_Goal of the exercise:_
Select from the records below every line that has the word "status" in it.

Dataset entries:
□ □ □ □ □ □ □
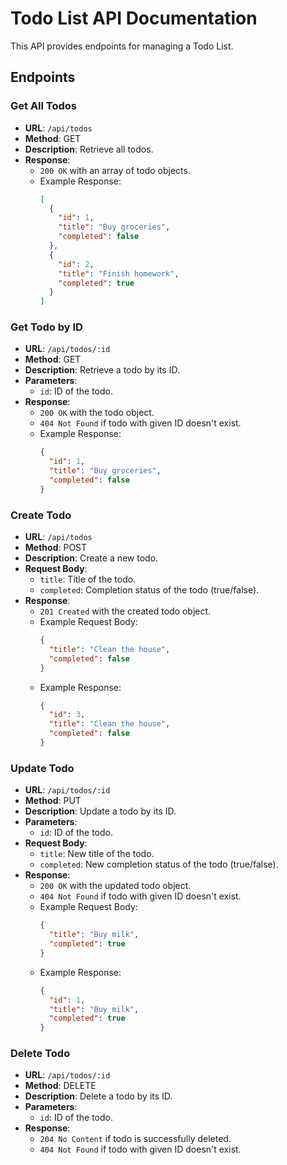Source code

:# Todo List API Documentation

This API provides endpoints for managing a Todo List.

## Endpoints

### Get All Todos

- **URL**: `/api/todos`
- **Method**: GET
- **Description**: Retrieve all todos.
- **Response**: 
  - `200 OK` with an array of todo objects.
  - Example Response:
    ```json
    [
      {
        "id": 1,
        "title": "Buy groceries",
        "completed": false
      },
      {
        "id": 2,
        "title": "Finish homework",
        "completed": true
      }
    ]
    ```

### Get Todo by ID

- **URL**: `/api/todos/:id`
- **Method**: GET
- **Description**: Retrieve a todo by its ID.
- **Parameters**:
  - `id`: ID of the todo.
- **Response**:
  - `200 OK` with the todo object.
  - `404 Not Found` if todo with given ID doesn't exist.
  - Example Response:
    ```json
    {
      "id": 1,
      "title": "Buy groceries",
      "completed": false
    }
    ```

### Create Todo

- **URL**: `/api/todos`
- **Method**: POST
- **Description**: Create a new todo.
- **Request Body**:
  - `title`: Title of the todo.
  - `completed`: Completion status of the todo (true/false).
- **Response**:
  - `201 Created` with the created todo object.
  - Example Request Body:
    ```json
    {
      "title": "Clean the house",
      "completed": false
    }
    ```
  - Example Response:
    ```json
    {
      "id": 3,
      "title": "Clean the house",
      "completed": false
    }
    ```

### Update Todo

- **URL**: `/api/todos/:id`
- **Method**: PUT
- **Description**: Update a todo by its ID.
- **Parameters**:
  - `id`: ID of the todo.
- **Request Body**:
  - `title`: New title of the todo.
  - `completed`: New completion status of the todo (true/false).
- **Response**:
  - `200 OK` with the updated todo object.
  - `404 Not Found` if todo with given ID doesn't exist.
  - Example Request Body:
    ```json
    {
      "title": "Buy milk",
      "completed": true
    }
    ```
  - Example Response:
    ```json
    {
      "id": 1,
      "title": "Buy milk",
      "completed": true
    }
    ```

### Delete Todo

- **URL**: `/api/todos/:id`
- **Method**: DELETE
- **Description**: Delete a todo by its ID.
- **Parameters**:
  - `id`: ID of the todo.
- **Response**:
  - `204 No Content` if todo is successfully deleted.
  - `404 Not Found` if todo with given ID doesn't exist.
□ □ □ □ □ □ □
_Result for this exercise:_
  - `completed`: Completion status of the todo (true/false).
  - `completed`: New completion status of the todo (true/false).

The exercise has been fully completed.